Hasta prueba en contrario, Lula ni Dilma se enriquecieron, pero es difícil creer que eran tan distraídos para no enterarse cómo se financiaba a los partidos, líderes políticos y congresistas de todos los colores, porque estúpidos no son. Al menos pecaron de corrupción pasiva, sin olvidar que ambos estuvieron vinculados a operaciones de Odebrecht y premiaron al presidente Danilo Medina con Joao Santana y Mónica Moura, los asesores operadores del financiamiento político de la constructora, ampliamente documentado.
Lula vino al país promoviendo las contrataciones de Odebrecht y Dilma apoyó las plantas de Punta Catalina, adjudicadas bajo compromiso de financiamiento del Banco de Desarrollo del Brasil, que no pudo cumplir por los escándalos que la salpicaron.
Un informe de la comisión del congreso peruano que investigó las operaciones de Odebrecht documentó que tres empresas asociadas transfirieron 4.5 millones de dólares en 16 depósitos a la firma Cine&Art 2013, creada en Santo Domingo por los hijos de Joao y Mónica. Hace un año cuatro entidades sociales entregaron a la Procuraduría hasta el número de la cuenta bancaria de los depósitos, sin ninguna reacción.
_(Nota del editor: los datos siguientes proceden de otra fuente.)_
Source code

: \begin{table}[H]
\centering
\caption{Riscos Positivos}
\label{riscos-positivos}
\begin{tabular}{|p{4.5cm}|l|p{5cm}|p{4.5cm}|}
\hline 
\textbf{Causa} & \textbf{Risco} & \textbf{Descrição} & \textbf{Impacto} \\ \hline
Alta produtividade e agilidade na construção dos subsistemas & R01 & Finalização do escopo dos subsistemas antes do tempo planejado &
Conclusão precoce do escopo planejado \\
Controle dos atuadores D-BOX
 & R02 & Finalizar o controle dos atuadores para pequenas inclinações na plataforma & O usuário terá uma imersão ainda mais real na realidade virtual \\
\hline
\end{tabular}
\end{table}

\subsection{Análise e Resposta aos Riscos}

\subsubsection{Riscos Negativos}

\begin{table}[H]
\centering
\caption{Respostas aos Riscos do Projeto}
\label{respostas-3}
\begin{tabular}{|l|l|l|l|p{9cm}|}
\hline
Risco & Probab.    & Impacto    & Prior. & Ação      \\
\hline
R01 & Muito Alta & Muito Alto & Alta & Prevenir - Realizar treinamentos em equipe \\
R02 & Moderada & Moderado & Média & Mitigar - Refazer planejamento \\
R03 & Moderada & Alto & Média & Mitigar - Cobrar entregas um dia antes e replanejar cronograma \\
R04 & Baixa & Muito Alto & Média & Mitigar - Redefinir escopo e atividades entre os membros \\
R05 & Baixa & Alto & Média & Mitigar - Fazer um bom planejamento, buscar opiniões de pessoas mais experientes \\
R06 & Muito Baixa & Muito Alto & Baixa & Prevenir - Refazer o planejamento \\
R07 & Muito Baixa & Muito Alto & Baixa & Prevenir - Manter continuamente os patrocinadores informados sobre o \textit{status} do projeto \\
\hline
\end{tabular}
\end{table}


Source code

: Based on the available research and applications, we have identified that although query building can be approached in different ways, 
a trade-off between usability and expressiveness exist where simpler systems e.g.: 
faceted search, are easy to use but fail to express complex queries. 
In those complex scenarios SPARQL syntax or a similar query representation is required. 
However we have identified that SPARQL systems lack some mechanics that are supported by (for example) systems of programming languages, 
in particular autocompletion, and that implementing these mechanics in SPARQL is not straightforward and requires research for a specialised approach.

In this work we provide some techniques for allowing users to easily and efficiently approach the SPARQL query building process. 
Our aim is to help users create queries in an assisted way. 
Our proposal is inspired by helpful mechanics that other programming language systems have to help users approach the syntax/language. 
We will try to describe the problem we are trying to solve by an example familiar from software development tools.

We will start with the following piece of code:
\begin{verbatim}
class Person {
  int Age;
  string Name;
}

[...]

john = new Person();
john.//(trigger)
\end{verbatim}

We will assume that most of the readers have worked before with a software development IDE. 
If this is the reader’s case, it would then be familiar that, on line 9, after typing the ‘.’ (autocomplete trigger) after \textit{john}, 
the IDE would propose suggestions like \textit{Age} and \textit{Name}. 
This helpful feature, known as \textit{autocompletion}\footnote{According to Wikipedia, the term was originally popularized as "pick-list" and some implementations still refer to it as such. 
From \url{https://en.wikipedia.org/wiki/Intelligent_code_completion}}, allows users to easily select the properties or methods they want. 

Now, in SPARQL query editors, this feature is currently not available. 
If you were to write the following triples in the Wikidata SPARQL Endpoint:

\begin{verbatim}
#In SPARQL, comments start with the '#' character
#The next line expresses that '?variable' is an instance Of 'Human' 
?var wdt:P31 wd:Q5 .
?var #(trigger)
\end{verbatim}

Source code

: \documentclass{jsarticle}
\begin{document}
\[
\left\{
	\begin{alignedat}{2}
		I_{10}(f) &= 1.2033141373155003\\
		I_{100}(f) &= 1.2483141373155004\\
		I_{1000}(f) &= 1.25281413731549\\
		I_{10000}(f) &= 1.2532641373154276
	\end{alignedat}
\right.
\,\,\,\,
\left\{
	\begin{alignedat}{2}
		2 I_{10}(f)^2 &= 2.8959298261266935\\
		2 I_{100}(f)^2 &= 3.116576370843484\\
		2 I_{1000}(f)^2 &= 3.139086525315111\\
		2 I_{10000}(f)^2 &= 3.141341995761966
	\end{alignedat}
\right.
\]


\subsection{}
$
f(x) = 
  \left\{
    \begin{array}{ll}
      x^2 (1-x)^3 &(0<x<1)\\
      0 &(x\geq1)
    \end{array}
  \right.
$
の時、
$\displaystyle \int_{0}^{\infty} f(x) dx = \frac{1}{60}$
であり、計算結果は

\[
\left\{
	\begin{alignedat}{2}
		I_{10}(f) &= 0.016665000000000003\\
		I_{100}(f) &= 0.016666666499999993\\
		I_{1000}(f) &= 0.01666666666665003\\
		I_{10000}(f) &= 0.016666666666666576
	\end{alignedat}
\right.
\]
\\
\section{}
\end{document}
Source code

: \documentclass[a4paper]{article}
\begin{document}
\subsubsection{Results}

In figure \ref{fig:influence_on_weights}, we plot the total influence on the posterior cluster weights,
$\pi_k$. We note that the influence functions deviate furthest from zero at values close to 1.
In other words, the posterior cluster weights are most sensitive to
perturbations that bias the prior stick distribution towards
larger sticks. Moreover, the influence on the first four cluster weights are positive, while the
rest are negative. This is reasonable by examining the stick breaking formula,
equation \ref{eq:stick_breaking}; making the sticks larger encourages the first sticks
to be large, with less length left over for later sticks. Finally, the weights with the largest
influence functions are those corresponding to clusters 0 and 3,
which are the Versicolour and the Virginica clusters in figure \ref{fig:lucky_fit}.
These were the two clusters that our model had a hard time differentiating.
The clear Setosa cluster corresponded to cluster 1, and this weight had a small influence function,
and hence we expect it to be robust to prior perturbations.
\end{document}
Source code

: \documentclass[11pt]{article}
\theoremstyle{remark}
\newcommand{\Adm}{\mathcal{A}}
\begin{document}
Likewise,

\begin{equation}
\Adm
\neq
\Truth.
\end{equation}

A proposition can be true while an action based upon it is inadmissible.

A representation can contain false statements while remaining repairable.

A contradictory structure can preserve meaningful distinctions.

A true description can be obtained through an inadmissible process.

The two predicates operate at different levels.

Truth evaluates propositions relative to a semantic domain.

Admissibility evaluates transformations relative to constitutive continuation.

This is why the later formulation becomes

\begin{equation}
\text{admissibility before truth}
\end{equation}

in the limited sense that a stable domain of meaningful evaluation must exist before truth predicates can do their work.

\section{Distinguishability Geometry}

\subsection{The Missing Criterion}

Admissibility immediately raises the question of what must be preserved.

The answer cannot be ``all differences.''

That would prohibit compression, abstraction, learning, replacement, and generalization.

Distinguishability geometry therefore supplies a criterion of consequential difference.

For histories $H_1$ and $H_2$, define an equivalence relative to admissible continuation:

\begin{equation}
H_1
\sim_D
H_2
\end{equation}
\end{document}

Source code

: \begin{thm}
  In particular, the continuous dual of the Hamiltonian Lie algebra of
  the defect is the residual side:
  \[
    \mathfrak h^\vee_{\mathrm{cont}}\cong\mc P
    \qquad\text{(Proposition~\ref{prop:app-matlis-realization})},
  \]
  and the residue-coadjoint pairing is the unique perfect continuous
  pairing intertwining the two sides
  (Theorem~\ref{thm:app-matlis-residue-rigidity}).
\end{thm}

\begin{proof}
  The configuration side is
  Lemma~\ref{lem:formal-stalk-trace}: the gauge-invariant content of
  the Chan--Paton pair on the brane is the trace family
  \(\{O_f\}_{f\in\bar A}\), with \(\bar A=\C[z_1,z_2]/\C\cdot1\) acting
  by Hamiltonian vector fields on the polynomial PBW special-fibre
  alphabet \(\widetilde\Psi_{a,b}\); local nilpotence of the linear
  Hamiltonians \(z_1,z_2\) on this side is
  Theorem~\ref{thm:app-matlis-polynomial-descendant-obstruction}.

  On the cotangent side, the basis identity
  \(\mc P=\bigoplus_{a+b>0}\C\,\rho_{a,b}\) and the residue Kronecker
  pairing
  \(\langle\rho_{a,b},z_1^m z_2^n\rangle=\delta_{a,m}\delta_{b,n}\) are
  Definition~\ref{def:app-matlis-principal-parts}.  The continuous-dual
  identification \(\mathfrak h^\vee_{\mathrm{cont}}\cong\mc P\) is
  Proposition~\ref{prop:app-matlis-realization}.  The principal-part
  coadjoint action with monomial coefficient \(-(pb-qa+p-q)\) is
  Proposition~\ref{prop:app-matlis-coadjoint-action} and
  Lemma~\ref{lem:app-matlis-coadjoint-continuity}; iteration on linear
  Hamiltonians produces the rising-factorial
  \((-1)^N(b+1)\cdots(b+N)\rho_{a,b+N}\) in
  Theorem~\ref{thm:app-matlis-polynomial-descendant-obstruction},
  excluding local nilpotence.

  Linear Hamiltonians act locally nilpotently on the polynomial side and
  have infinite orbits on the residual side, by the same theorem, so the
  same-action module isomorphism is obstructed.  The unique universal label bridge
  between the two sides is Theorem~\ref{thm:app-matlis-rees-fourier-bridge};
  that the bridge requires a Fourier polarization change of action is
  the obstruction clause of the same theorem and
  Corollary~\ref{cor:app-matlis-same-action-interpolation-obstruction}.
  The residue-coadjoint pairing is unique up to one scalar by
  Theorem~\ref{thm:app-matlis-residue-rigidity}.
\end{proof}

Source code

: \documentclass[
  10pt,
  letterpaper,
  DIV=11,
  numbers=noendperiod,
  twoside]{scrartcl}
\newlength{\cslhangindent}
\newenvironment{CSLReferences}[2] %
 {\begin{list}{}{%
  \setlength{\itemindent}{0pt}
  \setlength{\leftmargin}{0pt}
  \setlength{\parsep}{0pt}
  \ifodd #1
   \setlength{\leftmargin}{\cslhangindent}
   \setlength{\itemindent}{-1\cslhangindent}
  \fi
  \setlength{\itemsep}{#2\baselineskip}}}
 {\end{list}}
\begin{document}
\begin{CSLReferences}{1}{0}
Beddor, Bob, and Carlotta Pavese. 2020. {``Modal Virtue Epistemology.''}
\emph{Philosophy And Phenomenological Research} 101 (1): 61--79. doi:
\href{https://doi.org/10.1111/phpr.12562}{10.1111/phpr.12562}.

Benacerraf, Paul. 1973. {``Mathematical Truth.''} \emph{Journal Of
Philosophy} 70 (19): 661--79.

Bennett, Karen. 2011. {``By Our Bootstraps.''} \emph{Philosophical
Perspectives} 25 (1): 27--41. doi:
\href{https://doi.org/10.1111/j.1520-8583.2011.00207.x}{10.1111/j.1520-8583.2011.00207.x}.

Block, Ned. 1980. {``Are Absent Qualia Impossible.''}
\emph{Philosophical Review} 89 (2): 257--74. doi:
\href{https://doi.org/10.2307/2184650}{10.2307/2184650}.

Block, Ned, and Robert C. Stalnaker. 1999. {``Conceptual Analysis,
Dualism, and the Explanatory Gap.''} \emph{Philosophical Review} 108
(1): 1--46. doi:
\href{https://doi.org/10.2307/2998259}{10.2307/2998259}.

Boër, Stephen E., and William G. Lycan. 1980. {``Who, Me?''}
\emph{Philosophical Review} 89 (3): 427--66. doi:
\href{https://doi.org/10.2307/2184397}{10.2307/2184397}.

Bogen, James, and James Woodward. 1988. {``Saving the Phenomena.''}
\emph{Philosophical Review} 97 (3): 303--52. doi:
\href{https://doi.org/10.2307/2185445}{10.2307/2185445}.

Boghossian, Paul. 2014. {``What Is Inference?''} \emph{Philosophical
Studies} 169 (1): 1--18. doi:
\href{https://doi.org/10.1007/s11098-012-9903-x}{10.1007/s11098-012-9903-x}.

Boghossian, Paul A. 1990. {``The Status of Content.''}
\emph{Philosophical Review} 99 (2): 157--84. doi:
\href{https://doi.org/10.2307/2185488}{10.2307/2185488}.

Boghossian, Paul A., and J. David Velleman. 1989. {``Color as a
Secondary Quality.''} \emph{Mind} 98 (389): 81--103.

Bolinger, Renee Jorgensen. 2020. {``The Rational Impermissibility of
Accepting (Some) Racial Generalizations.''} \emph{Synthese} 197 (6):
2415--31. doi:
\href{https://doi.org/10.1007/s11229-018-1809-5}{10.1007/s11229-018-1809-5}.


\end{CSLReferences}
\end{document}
Yo figuré entre tantos que ponderaron la gestión de Lula, que concluyó con aprobación del 80%, la substancia social que regeneró de la pobreza a unos 30 millones de brasileños. Lo aprecié personalmente cuando compartimos tres días como oradores invitados a un seminario en Berlín en 1997 y en Teleantillas donde lo entrevistamos por casi una hora. Pero no puedo tapar el sol con mis preferencias. Si no se corrompió personalmente, Lula patrocinó la corrupción en la política brasileña y más allá. Y eso merece por lo menos una sanción moral, si no se presentan pruebas contundentes.
Me quedo con la memoria de Nelson Mandela y José Mujica, a quienes el poder no logró obnubilar. ¡Qué pena Lula, el limpiabotas, el obrero superado, qué pena!